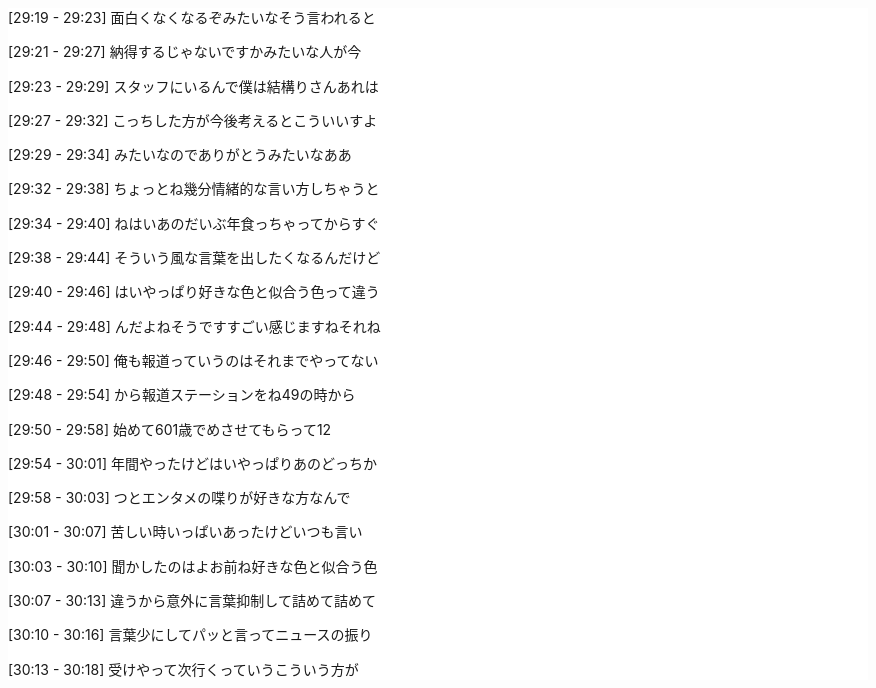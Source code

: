 [29:19 - 29:23]
面白くなくなるぞみたいなそう言われると

[29:21 - 29:27]
納得するじゃないですかみたいな人が今

[29:23 - 29:29]
スタッフにいるんで僕は結構りさんあれは

[29:27 - 29:32]
こっちした方が今後考えるとこういいすよ

[29:29 - 29:34]
みたいなのでありがとうみたいなああ

[29:32 - 29:38]
ちょっとね幾分情緒的な言い方しちゃうと

[29:34 - 29:40]
ねはいあのだいぶ年食っちゃってからすぐ

[29:38 - 29:44]
そういう風な言葉を出したくなるんだけど

[29:40 - 29:46]
はいやっぱり好きな色と似合う色って違う

[29:44 - 29:48]
んだよねそうですすごい感じますねそれね

[29:46 - 29:50]
俺も報道っていうのはそれまでやってない

[29:48 - 29:54]
から報道ステーションをね49の時から

[29:50 - 29:58]
始めて601歳でめさせてもらって12

[29:54 - 30:01]
年間やったけどはいやっぱりあのどっちか

[29:58 - 30:03]
つとエンタメの喋りが好きな方なんで

[30:01 - 30:07]
苦しい時いっぱいあったけどいつも言い

[30:03 - 30:10]
聞かしたのはよお前ね好きな色と似合う色

[30:07 - 30:13]
違うから意外に言葉抑制して詰めて詰めて

[30:10 - 30:16]
言葉少にしてパッと言ってニュースの振り

[30:13 - 30:18]
受けやって次行くっていうこういう方が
──────────────────────────────
Required action >> Nothing but the lines from the one containing "から報道ステーションをね49の時から" through the last line of the listing should be output, each exactly as written.

Written response >>
から報道ステーションをね49の時から

[29:50 - 29:58]
始めて601歳でめさせてもらって12

[29:54 - 30:01]
年間やったけどはいやっぱりあのどっちか

[29:58 - 30:03]
つとエンタメの喋りが好きな方なんで

[30:01 - 30:07]
苦しい時いっぱいあったけどいつも言い

[30:03 - 30:10]
聞かしたのはよお前ね好きな色と似合う色

[30:07 - 30:13]
違うから意外に言葉抑制して詰めて詰めて

[30:10 - 30:16]
言葉少にしてパッと言ってニュースの振り

[30:13 - 30:18]
受けやって次行くっていうこういう方が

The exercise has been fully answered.